読書日記 嘉壽家堂 アネックス

読んだ本の感想を中心に、ひごろ思っていることをあれこれと綴っています。

RURIKO 林真理子 角川文庫

2011-06-12 21:50:23 | 読んだ
林真理子は「アッコちゃんの時代」以来である。

題名のRURIKOとは「浅丘ルリ子」のことである。

「伝記」なのか「小説」なのか迷うところであるが「小説」でしょう。

この物語の出だしに甘粕正彦が登場したのには驚いた。
この本の前に呼んだのが甘粕正彦の物語で、なんだか因縁めいたものを感じたのであった。

その甘粕正彦と浅丘ルリ子の父親が知り合いで、甘粕に「信子ちゃん(ルリ子)は将来絶対に美女になる。そうしたらぜひ女優にして下さい」と頼まれる。

そして、それが現実となる。

物語は浅丘ルリ子(本名が浅井信子で、この物語では『信子』として描かれている)が満州で生まれたところから始まる。
そして、父の仕事の都合(満州国の官僚)でタイのバンコクに移り、終戦を迎え、東京に戻り、女優となる。
というところが序章。

で、女優になってからの物語は、日活の映画史を経て昭和の芸能史のように進む。
石原裕次郎に対する報われない愛、小林旭との恋、美空ひばりとの友情は、純粋でいながらも芸能界という特殊な世界を感じさせる。
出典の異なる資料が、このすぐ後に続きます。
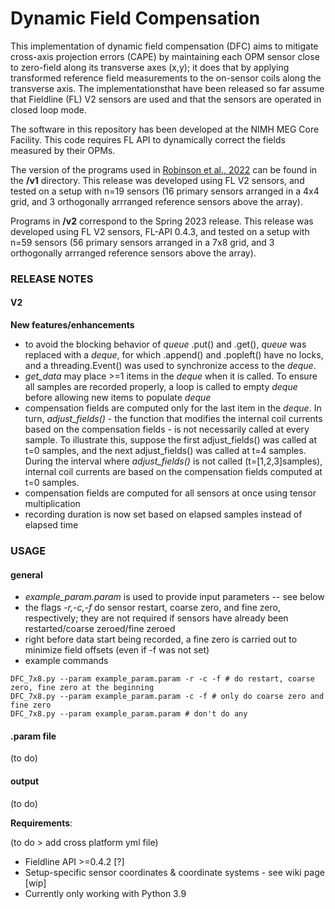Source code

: # Dynamic Field Compensation

This implementation of dynamic field compensation (DFC) aims to mitigate cross-axis projection errors (CAPE) by maintaining each OPM sensor close to zero-field along its transverse axes (x,y); it does that by applying transformed reference field measurements to the on-sensor coils along the transverse axis. The implementationsthat have been released so far assume that Fieldline (FL) V2 sensors are used and that the sensors are operated in closed loop mode.

The software in this repository has been developed at the NIMH MEG Core Facility. This code requires FL API to dynamically correct the fields measured by their OPMs. 

The version of the programs used in [Robinson et al., 2022](https://www.sciencedirect.com/science/article/pii/S1053811922006747?via%3Dihub) can be found in the **/v1** directory. This release was developed using FL V2 sensors, and tested on a setup with n=19 sensors (16 primary sensors arranged in a 4x4 grid, and 3 orthogonally arrranged reference sensors above the array).

Programs in **/v2** correspond to the Spring 2023 release. This release was developed using FL V2 sensors, FL-API 0.4.3, and tested on a setup with n=59 sensors (56 primary sensors arranged in a 7x8 grid, and 3 orthogonally arrranged reference sensors above the array).

### RELEASE NOTES
#### V2
**New features/enhancements**
- to avoid the blocking behavior of *queue* .put() and .get(), *queue* was replaced with a *deque*, for which .append() and .popleft() have no locks, and a threading.Event() was used to synchronize access to the *deque*.
- *get_data* may place >=1 items in the *deque* when it is called. To ensure all samples are recorded properly, a loop is called to empty *deque* before allowing new items to populate *deque*
- compensation fields are computed only for the last item in the *deque*. In turn, *adjust_fields()* - the function that modifies the internal coil currents based on the compensation fields - is not necessarily called at every sample. To illustrate this, suppose the first adjust_fields() was called at t=0 samples, and the next adjust_fields() was called at t=4 samples. During the interval where *adjust_fields()* is not called (t=[1,2,3]samples), internal coil currents are based on the compensation fields computed at t=0 samples.
- compensation fields are computed for all sensors at once using tensor multiplication
- recording duration is now set based on elapsed samples instead of elapsed time

### USAGE 

#### general
- *example_param.param* is used to provide input parameters -- see below
- the flags *-r,-c,-f* do sensor restart, coarse zero, and fine zero, respectively; they are not required if sensors have already been restarted/coarse zeroed/fine zeroed
- right before data start being recorded, a fine zero is carried out to minimize field offsets (even if -f was not set)
- example commands
``` 
DFC_7x8.py --param example_param.param -r -c -f # do restart, coarse zero, fine zero at the beginning
DFC_7x8.py --param example_param.param -c -f # only do coarse zero and fine zero
DFC_7x8.py --param example_param.param # don't do any
```

#### .param file

(to do)

#### output

(to do)

**Requirements**:

(to do > add cross platform yml file)
- Fieldline API >=0.4.2 [?]
- Setup-specific sensor coordinates & coordinate systems - see wiki page [wip]
- Currently only working with Python 3.9
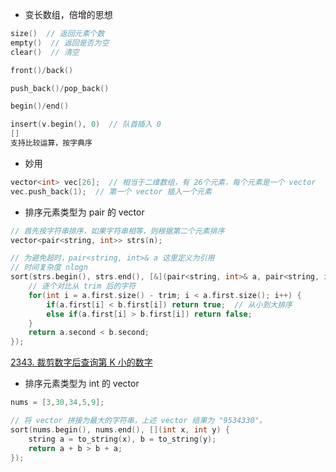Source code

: * 变长数组，倍增的思想

```cpp
size()  // 返回元素个数
empty()  // 返回是否为空
clear()  // 清空

front()/back()

push_back()/pop_back()

begin()/end()

insert(v.begin(), 0)  // 队首插入 0
[]
支持比较运算，按字典序
```

* 妙用
```cpp
vector<int> vec[26];  // 相当于二维数组，有 26个元素，每个元素是一个 vector
vec.push_back(1);  // 第一个 vector 插入一个元素
```

* 排序元素类型为 pair 的 vector
```cpp
// 首先按字符串排序，如果字符串相等，则根据第二个元素排序
vector<pair<string, int>> strs(n);

// 为避免超时，pair<string, int>& a 这里定义为引用
// 时间复杂度 nlogn
sort(strs.begin(), strs.end(), [&](pair<string, int>& a, pair<string, int>& b) {
    // 逐个对比从 trim 后的字符
    for(int i = a.first.size() - trim; i < a.first.size(); i++) {
        if(a.first[i] < b.first[i]) return true;  // 从小到大排序
        else if(a.first[i] > b.first[i]) return false;
    }
    return a.second < b.second;
});
```
[2343. 裁剪数字后查询第 K 小的数字](https://www.acwing.com/activity/content/problem/content/7232/)

* 排序元素类型为 int 的 vector
```cpp
nums = [3,30,34,5,9];

// 将 vector 拼接为最大的字符串，上述 vector 结果为 "9534330"。
sort(nums.begin(), nums.end(), [](int x, int y) {
    string a = to_string(x), b = to_string(y);
    return a + b > b + a;
});
```
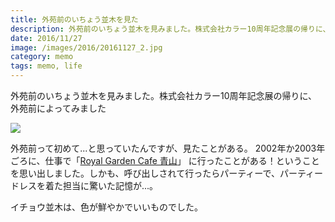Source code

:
 ```yaml
---
title: 外苑前のいちょう並木を見た
description: 外苑前のいちょう並木を見みました。株式会社カラー10周年記念展の帰りに、外苑前によってみました
date: 2016/11/27
image: /images/2016/20161127_2.jpg
category: memo
tags: memo, life
---
```


外苑前のいちょう並木を見みました。株式会社カラー10周年記念展の帰りに、外苑前によってみました

![](/images/2016/20161127_2.jpg)

外苑前って初めて...と思っていたんですが、見たことがある。
2002年か2003年ごろに、仕事で「[Royal Garden Cafe 青山](https://www.royal-gardencafe.com/shop_aoyama.html)」
に行ったことがある！ということを思い出しました。しかも、呼び出しされて行ったらパーティーで、パーティードレスを着た担当に驚いた記憶が...。

イチョウ並木は、色が鮮やかでいいものでした。
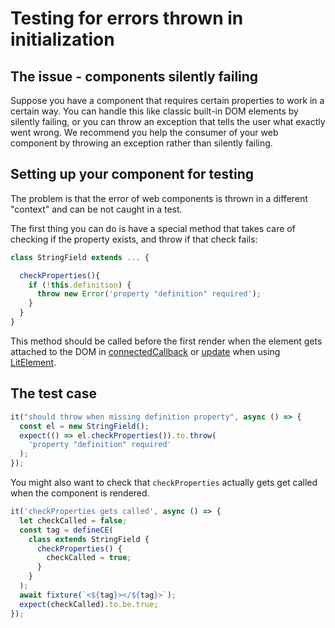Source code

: # Testing for errors thrown in initialization

## The issue - components silently failing

Suppose you have a component that requires certain properties to work in a certain way.
You can handle this like classic built-in DOM elements by silently failing, or you can throw an exception that tells the user what exactly went wrong. We recommend you help the consumer of your web component by throwing an exception rather than silently failing.

## Setting up your component for testing

The problem is that the error of web components is thrown in a different "context" and can be not caught in a test.

The first thing you can do is have a special method that takes care of checking if the property exists, and throw if that check fails:

```js
class StringField extends ... {

  checkProperties(){
    if (!this.definition) {
      throw new Error('property "definition" required');
    }
  }
}
```

This method should be called before the first render when the element gets attached to the DOM in [connectedCallback](https://developer.mozilla.org/en-US/docs/Web/Web_Components/Using_custom_elements#Using_the_lifecycle_callbacks) or [update](https://lit-element.polymer-project.org/guide/lifecycle#update) when using [LitElement](https://lit-element.polymer-project.org/).

## The test case

```js
it("should throw when missing definition property", async () => {
  const el = new StringField();
  expect(() => el.checkProperties()).to.throw(
    'property "definition" required'
  );
});
```

You might also want to check that `checkProperties` actually gets get called when the component is rendered.

```js
it('checkProperties gets called', async () => {
  let checkCalled = false;
  const tag = defineCE(
    class extends StringField {
      checkProperties() {
        checkCalled = true;
      }
    }
  );
  await fixture(`<${tag}></${tag}>`);
  expect(checkCalled).to.be.true;
});
```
石坂浩二との結婚は、やっぱり世間が感じていたように「違う」ものだった。

この小説を読むと、信子はいろいろな男とつきあってきたが、いつでも「信子」であった、と思う。
さすが、甘粕正彦が見込んだ「女性」。まっすぐ自分を通して生きている。

面白く読んだのであるが、ちょっと、展開が早いような気がした。
もう少し突っ込んでも良かったのではないか、と思ったが、いろいろと差しさわりのあるところが多いのだろう。

過ぎ去った時代が懐かしく感じさせられ、非常に面白く読んだ。